La crise qu’a connue le Cerema fin 2017 avait conduit à la démission le 4/12/2017 du Président du Conseil d’administration du Cerema, puis du directeur général le 4/12/2019.
Mais les problèmes restent d’actualité…
En effet, les causes de la crise de 2017 ont perduré : la chute vertigineuse des effectifs et la baisse de la subvention d’équilibre. Dans les objectifs assignés au nouveau Directeur général Pascal BERTEAUD nommé le 02/05/2018, figurait d’ailleurs le respect de la trajectoire budgétaire : 5 M€ en moins chaque année (194,7 M€ prévus par le budget 2020 contre 228,8 M€ en 2014) ; 105 agents en moins chaque année pour atteindre la cible de 2400 en 2022 (contre 3300 agents à la création de l’Établissement en 2014).
Cette trajectoire a été inscrite dans un plan de réorganisation paradoxalement intitulé « Cerem’Avenir ». Élaboré sans réelle concertation avec les organisations syndicales, ce plan est resté longtemps flou et ignoré des agents.

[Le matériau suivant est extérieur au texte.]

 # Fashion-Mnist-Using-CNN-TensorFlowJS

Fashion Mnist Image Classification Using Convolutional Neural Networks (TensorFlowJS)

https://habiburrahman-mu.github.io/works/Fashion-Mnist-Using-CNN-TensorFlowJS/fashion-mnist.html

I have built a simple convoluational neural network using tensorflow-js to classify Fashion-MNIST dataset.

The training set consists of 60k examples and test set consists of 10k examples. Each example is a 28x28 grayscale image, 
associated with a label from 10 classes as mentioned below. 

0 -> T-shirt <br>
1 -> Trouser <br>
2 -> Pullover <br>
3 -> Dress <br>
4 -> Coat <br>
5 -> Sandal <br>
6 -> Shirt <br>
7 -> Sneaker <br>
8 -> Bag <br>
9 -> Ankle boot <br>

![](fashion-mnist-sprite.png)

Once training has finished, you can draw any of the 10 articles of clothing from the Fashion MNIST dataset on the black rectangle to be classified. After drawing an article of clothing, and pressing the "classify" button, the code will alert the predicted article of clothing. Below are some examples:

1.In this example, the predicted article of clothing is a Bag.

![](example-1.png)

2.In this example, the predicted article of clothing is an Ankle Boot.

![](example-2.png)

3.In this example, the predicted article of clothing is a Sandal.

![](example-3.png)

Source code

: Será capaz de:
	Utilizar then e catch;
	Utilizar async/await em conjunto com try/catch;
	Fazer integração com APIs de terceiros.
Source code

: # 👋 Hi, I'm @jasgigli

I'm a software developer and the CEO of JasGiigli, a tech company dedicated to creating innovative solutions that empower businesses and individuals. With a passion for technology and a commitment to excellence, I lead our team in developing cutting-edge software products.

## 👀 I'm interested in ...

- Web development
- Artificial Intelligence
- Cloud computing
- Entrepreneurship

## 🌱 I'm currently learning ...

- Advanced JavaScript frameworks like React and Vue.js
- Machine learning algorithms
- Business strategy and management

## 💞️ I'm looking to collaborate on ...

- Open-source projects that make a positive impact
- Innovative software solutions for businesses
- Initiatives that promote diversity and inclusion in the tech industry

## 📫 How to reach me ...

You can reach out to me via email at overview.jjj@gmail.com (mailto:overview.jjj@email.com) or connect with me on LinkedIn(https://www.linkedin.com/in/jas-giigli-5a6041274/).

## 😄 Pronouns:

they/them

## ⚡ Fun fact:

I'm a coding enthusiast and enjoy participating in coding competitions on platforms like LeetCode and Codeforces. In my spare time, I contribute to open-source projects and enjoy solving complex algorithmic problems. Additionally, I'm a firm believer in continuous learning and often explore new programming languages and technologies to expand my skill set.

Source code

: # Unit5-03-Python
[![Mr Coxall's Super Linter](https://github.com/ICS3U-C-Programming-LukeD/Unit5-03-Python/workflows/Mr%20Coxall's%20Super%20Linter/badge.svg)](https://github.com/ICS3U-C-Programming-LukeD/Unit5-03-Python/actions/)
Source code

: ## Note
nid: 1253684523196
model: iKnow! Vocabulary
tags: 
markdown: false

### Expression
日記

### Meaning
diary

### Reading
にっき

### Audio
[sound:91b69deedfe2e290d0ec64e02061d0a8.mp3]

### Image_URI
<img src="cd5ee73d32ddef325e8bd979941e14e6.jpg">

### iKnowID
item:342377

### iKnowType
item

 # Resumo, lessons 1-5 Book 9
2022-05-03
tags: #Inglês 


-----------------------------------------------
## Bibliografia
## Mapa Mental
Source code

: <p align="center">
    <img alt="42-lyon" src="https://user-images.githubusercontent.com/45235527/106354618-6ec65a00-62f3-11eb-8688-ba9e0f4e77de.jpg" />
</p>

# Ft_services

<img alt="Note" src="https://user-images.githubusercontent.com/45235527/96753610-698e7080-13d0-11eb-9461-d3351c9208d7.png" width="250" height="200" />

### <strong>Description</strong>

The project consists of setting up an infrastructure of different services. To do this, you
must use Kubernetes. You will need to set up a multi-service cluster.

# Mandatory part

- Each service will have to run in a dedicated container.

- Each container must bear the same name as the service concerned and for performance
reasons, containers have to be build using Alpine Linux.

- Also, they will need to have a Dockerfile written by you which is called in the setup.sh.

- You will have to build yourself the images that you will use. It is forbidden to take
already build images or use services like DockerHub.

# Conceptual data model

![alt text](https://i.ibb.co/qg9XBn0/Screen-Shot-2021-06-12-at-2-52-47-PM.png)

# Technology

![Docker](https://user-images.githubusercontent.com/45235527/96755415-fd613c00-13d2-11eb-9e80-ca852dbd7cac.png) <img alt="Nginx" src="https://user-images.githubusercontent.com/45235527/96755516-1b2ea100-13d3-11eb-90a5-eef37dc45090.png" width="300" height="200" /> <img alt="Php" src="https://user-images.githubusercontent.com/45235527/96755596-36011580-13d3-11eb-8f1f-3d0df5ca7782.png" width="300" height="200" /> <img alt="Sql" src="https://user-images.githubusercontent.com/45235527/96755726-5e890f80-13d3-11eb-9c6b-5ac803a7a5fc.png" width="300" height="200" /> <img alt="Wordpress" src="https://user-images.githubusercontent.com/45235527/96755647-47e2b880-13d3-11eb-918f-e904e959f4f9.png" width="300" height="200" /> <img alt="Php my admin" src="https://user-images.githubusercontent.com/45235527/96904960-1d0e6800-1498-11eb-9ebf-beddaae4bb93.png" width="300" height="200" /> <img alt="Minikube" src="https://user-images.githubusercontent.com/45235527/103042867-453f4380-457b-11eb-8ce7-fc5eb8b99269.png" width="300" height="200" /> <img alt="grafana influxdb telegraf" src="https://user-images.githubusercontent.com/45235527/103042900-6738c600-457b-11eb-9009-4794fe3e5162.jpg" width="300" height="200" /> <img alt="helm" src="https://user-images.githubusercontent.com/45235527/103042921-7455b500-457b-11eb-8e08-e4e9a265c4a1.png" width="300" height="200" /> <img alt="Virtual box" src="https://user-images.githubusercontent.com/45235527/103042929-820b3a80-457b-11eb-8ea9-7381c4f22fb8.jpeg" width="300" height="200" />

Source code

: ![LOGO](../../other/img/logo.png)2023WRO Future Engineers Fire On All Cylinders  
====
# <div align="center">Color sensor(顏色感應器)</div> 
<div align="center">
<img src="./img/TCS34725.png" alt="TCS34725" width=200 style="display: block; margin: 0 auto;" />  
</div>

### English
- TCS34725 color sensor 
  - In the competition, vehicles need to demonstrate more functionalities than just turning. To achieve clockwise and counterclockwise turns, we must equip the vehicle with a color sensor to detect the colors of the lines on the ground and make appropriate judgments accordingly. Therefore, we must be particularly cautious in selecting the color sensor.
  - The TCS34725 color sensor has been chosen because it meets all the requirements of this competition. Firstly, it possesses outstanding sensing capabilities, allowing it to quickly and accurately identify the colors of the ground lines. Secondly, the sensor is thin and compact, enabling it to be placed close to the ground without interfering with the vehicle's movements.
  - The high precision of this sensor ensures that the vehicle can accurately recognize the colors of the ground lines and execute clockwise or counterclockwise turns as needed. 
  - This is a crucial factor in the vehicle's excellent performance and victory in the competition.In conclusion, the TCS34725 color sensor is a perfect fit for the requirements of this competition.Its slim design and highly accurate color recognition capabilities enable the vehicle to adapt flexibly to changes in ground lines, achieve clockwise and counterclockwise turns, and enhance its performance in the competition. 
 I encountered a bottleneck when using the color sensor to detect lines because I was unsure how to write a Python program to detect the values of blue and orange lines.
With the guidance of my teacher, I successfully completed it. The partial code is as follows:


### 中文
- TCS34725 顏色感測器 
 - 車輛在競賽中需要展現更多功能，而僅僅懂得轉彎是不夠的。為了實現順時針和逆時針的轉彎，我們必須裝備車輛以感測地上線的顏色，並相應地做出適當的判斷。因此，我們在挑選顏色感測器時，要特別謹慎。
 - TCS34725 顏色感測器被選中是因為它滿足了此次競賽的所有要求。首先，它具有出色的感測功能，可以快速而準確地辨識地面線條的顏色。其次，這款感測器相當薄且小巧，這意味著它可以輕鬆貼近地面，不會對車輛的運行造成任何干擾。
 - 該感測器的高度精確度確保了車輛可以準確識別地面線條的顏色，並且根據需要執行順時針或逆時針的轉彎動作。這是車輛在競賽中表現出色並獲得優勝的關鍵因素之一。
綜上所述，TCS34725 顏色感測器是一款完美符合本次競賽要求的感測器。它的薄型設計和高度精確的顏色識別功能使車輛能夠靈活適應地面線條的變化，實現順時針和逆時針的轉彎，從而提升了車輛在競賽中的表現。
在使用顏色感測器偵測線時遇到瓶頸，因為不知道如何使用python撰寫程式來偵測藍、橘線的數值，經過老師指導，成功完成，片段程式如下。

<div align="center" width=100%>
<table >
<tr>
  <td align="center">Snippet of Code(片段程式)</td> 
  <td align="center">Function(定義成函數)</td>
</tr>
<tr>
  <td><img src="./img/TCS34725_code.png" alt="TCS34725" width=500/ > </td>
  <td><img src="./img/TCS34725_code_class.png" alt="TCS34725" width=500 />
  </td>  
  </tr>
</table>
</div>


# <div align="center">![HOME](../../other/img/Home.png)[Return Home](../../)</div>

Le 5 novembre 2019 les principes de suppression d’activités et de mission ont cependant été dévoilés au cours d’assemblées générales organisées dans les directions territoriales, puis le lendemain au conseil d’administration. Ils ont été à l’origine de risques psycho-sociaux graves, qui se sont manifestés de diverses manières. La comparaison du document diffusé avec l’existant a révélé à beaucoup d’agents que la suppression de leur poste était programmée. Parfois ce sont aussi des pans entiers de l’action du Cerema dont la disparition a été annoncée, alors que les agents y sont fortement attachés. Ce plan est une nouvelle illustration de la duplicité du Gouvernement, qui ne cesse de répéter que l’écologie, la transition énergétique et la solidarité territoriale sont ses priorités, mais qui soumet les organismes publics qui contribuent à l’atteinte de ces objectif à une rigueur toute particulière.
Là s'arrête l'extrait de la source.